EXCERPTED DATA
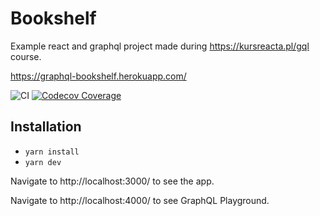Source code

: # Bookshelf

Example react and graphql project made during https://kursreacta.pl/gql course.

https://graphql-bookshelf.herokuapp.com/

![CI](https://github.com/lucassus/bookshelf/workflows/CI/badge.svg)
[![Codecov Coverage](https://img.shields.io/codecov/c/github/lucassus/bookshelf/master.svg?style=flat-square)](https://codecov.io/gh/lucassus/bookshelf/)

## Installation

* `yarn install`
* `yarn dev`

Navigate to http://localhost:3000/ to see the app.

Navigate to http://localhost:4000/ to see GraphQL Playground.

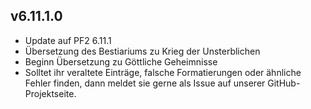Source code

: ## v6.11.1.0
* Update auf PF2 6.11.1
* Übersetzung des Bestiariums zu Krieg der Unsterblichen
* Beginn Übersetzung zu Göttliche Geheimnisse
* Solltet ihr veraltete Einträge, falsche Formatierungen oder ähnliche Fehler finden, dann meldet sie gerne als Issue auf unserer GitHub-Projektseite.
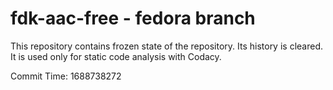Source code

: # fdk-aac-free - fedora branch

This repository contains frozen state of the repository.
Its history is cleared. It is used only for static code
analysis with Codacy.

Commit Time: 1688738272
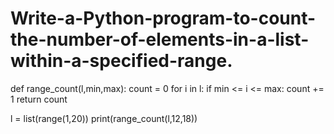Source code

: # Write-a-Python-program-to-count-the-number-of-elements-in-a-list-within-a-specified-range.

def range_count(l,min,max):
    count = 0
    for i in l:
        if min <= i <= max:
            count += 1
    return count

l = list(range(1,20))
print(range_count(l,12,18))
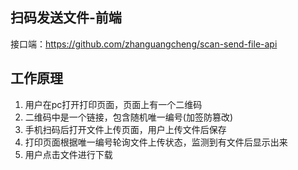 ## 扫码发送文件-前端

接口端：<https://github.com/zhanguangcheng/scan-send-file-api>

## 工作原理
1. 用户在pc打开打印页面，页面上有一个二维码
2. 二维码中是一个链接，包含随机唯一编号(加签防篡改)
3. 手机扫码后打开文件上传页面，用户上传文件后保存
4. 打印页面根据唯一编号轮询文件上传状态，监测到有文件后显示出来
5. 用户点击文件进行下载
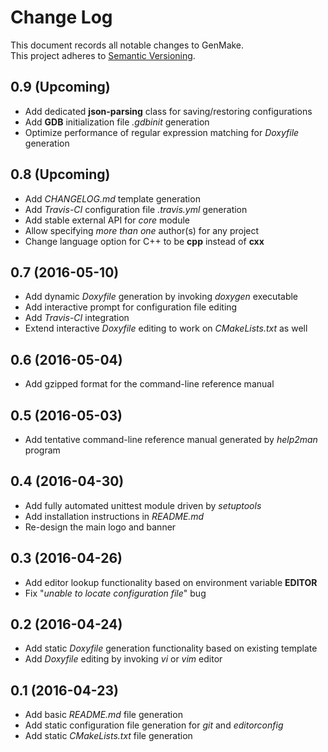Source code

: # Change Log
This document records all notable changes to GenMake.  
This project adheres to [Semantic Versioning](http://semver.org/).

## 0.9 (Upcoming)
* Add dedicated **json-parsing** class for saving/restoring configurations
* Add **GDB** initialization file *.gdbinit* generation
* Optimize performance of regular expression matching for *Doxyfile* generation

## 0.8 (Upcoming)
* Add *CHANGELOG.md* template generation
* Add *Travis-CI* configuration file *.travis.yml* generation
* Add stable external API for *core* module
* Allow specifying *more than one* author(s) for any project
* Change language option for C++ to be **cpp** instead of **cxx**

## 0.7 (2016-05-10)
* Add dynamic *Doxyfile* generation by invoking *doxygen* executable
* Add interactive prompt for configuration file editing
* Add *Travis-CI* integration
* Extend interactive *Doxyfile* editing to work on *CMakeLists.txt* as well

## 0.6 (2016-05-04)
* Add gzipped format for the command-line reference manual

## 0.5 (2016-05-03)
* Add tentative command-line reference manual generated by *help2man* program

## 0.4 (2016-04-30)
* Add fully automated unittest module driven by *setuptools*
* Add installation instructions in *README.md*
* Re-design the main logo and banner

## 0.3 (2016-04-26)
* Add editor lookup functionality based on environment variable **EDITOR**
* Fix "*unable to locate configuration file*" bug

## 0.2 (2016-04-24)
* Add static *Doxyfile* generation functionality based on existing template
* Add *Doxyfile* editing by invoking *vi* or *vim* editor

## 0.1 (2016-04-23)
* Add basic *README.md* file generation
* Add static configuration file generation for *git* and *editorconfig*
* Add static *CMakeLists.txt* file generation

WHAT YOU NEED TO DO
Take the material above from the line bearing "Navigate to http://localhost:3000/" through the line bearing "zu Göttliche Geheimnisse" and write it out exactly, both end lines included. Pictures stay out.

REPLY TO THE EXERCISE
Navigate to http://localhost:3000/ to see the app.

Navigate to http://localhost:4000/ to see GraphQL Playground.

Source code

: ## v6.11.1.0
* Update auf PF2 6.11.1
* Übersetzung des Bestiariums zu Krieg der Unsterblichen
* Beginn Übersetzung zu Göttliche Geheimnisse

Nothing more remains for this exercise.